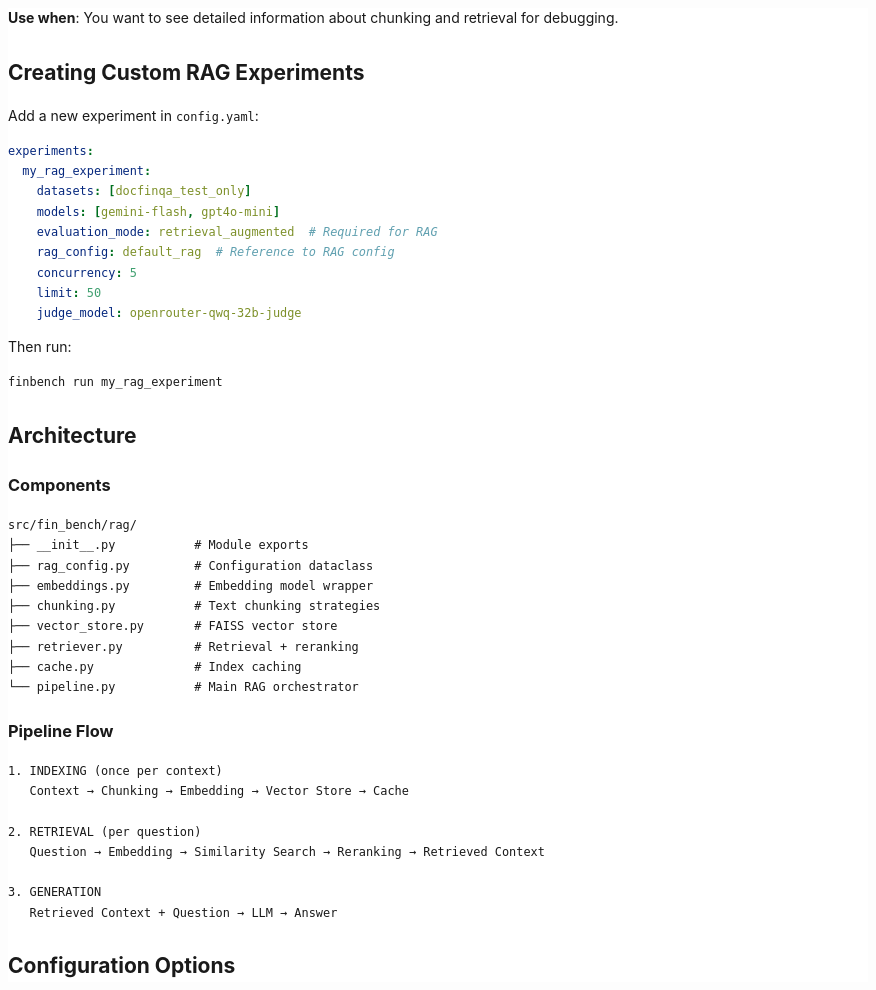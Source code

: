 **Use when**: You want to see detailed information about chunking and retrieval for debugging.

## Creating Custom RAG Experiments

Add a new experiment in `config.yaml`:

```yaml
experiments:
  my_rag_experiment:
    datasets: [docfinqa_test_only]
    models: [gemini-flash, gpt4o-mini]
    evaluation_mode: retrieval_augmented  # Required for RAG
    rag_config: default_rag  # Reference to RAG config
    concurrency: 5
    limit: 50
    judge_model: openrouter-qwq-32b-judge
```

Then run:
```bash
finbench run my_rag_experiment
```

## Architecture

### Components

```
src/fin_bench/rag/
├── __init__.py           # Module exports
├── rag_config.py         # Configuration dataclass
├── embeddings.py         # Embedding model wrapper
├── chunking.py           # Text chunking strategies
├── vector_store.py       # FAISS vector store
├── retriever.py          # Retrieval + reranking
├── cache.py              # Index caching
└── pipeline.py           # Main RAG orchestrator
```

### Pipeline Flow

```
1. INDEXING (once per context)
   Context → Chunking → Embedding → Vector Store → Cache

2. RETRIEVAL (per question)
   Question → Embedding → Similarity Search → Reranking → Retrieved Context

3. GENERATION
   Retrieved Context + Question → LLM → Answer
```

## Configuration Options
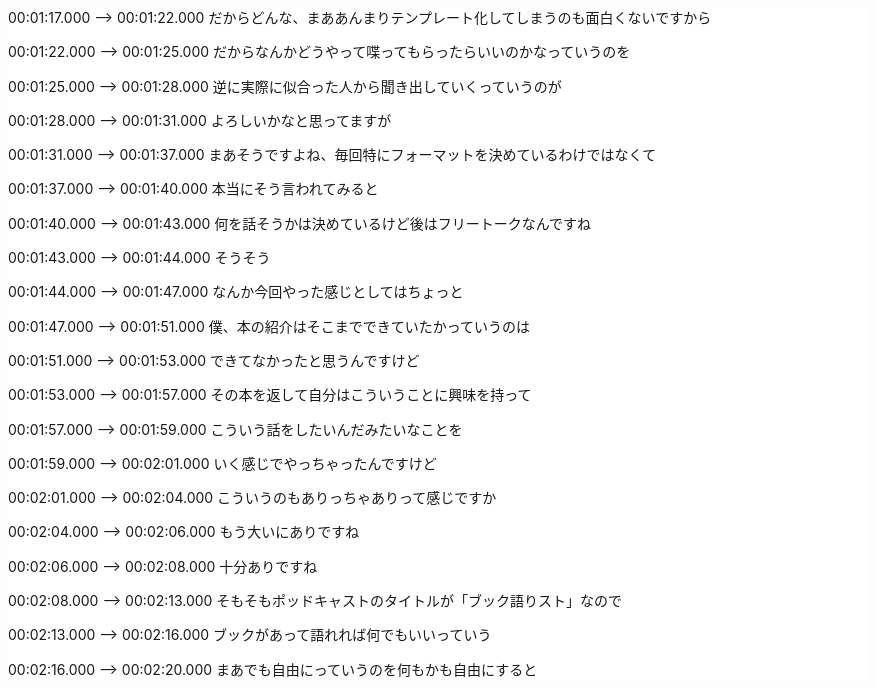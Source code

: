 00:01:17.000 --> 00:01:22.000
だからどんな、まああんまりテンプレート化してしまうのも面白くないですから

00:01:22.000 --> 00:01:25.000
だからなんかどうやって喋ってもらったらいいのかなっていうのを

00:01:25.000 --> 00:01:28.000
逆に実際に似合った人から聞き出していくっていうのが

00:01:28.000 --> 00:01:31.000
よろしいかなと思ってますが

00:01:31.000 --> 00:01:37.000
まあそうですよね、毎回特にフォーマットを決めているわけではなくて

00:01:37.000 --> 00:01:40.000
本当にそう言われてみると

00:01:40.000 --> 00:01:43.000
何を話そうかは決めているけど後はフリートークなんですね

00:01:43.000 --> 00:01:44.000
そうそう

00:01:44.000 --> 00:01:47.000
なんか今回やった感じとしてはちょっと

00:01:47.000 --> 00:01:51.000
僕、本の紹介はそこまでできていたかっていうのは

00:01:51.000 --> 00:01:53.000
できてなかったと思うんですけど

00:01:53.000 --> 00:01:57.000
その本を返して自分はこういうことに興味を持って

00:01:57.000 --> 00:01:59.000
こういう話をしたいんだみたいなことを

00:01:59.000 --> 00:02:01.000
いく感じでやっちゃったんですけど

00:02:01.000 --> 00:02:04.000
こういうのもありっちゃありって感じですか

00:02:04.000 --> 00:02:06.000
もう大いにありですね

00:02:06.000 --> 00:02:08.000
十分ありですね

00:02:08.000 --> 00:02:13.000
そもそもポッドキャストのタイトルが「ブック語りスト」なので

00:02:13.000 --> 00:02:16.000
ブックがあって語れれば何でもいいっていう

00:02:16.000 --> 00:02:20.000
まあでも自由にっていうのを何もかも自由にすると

- - -

■ **Required work**: Every line from the one containing "できてなかったと思うんですけど" through the end of the data must be repeated exactly, and no other line.

■ **Exercise answer**:
できてなかったと思うんですけど

00:01:53.000 --> 00:01:57.000
その本を返して自分はこういうことに興味を持って

00:01:57.000 --> 00:01:59.000
こういう話をしたいんだみたいなことを

00:01:59.000 --> 00:02:01.000
いく感じでやっちゃったんですけど

00:02:01.000 --> 00:02:04.000
こういうのもありっちゃありって感じですか

00:02:04.000 --> 00:02:06.000
もう大いにありですね

00:02:06.000 --> 00:02:08.000
十分ありですね

00:02:08.000 --> 00:02:13.000
そもそもポッドキャストのタイトルが「ブック語りスト」なので

00:02:13.000 --> 00:02:16.000
ブックがあって語れれば何でもいいっていう

00:02:16.000 --> 00:02:20.000
まあでも自由にっていうのを何もかも自由にすると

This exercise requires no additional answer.